Exercise input below:
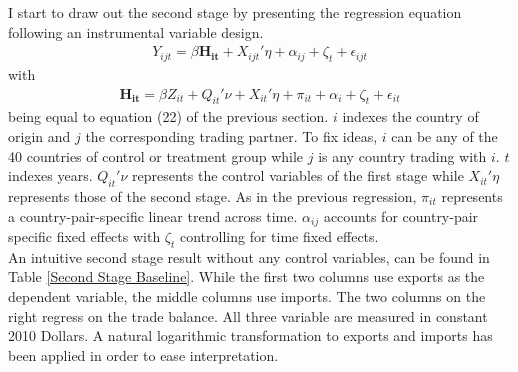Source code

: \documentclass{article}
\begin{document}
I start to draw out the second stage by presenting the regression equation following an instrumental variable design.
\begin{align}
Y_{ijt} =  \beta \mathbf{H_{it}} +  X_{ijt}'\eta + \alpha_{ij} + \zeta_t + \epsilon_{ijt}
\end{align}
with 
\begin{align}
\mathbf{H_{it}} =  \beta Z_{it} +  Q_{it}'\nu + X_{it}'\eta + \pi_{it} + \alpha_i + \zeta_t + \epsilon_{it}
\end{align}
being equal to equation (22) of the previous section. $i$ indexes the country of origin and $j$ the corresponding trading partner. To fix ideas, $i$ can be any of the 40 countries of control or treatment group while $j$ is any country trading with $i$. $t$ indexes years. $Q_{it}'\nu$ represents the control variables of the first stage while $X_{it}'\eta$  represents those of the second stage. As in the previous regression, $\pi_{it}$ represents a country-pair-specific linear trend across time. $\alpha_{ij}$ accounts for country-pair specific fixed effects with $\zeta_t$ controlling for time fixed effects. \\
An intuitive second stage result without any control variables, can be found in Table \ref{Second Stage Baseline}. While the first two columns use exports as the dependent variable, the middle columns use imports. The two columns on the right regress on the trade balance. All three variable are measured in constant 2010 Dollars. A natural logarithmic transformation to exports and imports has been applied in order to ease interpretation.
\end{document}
End of Exercise input.
Would you repeat the listing above exactly, minus the images?

Source code

: \documentclass{article}
\begin{document}
I start to draw out the second stage by presenting the regression equation following an instrumental variable design.
\begin{align}
Y_{ijt} =  \beta \mathbf{H_{it}} +  X_{ijt}'\eta + \alpha_{ij} + \zeta_t + \epsilon_{ijt}
\end{align}
with 
\begin{align}
\mathbf{H_{it}} =  \beta Z_{it} +  Q_{it}'\nu + X_{it}'\eta + \pi_{it} + \alpha_i + \zeta_t + \epsilon_{it}
\end{align}
being equal to equation (22) of the previous section. $i$ indexes the country of origin and $j$ the corresponding trading partner. To fix ideas, $i$ can be any of the 40 countries of control or treatment group while $j$ is any country trading with $i$. $t$ indexes years. $Q_{it}'\nu$ represents the control variables of the first stage while $X_{it}'\eta$  represents those of the second stage. As in the previous regression, $\pi_{it}$ represents a country-pair-specific linear trend across time. $\alpha_{ij}$ accounts for country-pair specific fixed effects with $\zeta_t$ controlling for time fixed effects. \\
An intuitive second stage result without any control variables, can be found in Table \ref{Second Stage Baseline}. While the first two columns use exports as the dependent variable, the middle columns use imports. The two columns on the right regress on the trade balance. All three variable are measured in constant 2010 Dollars. A natural logarithmic transformation to exports and imports has been applied in order to ease interpretation.
\end{document}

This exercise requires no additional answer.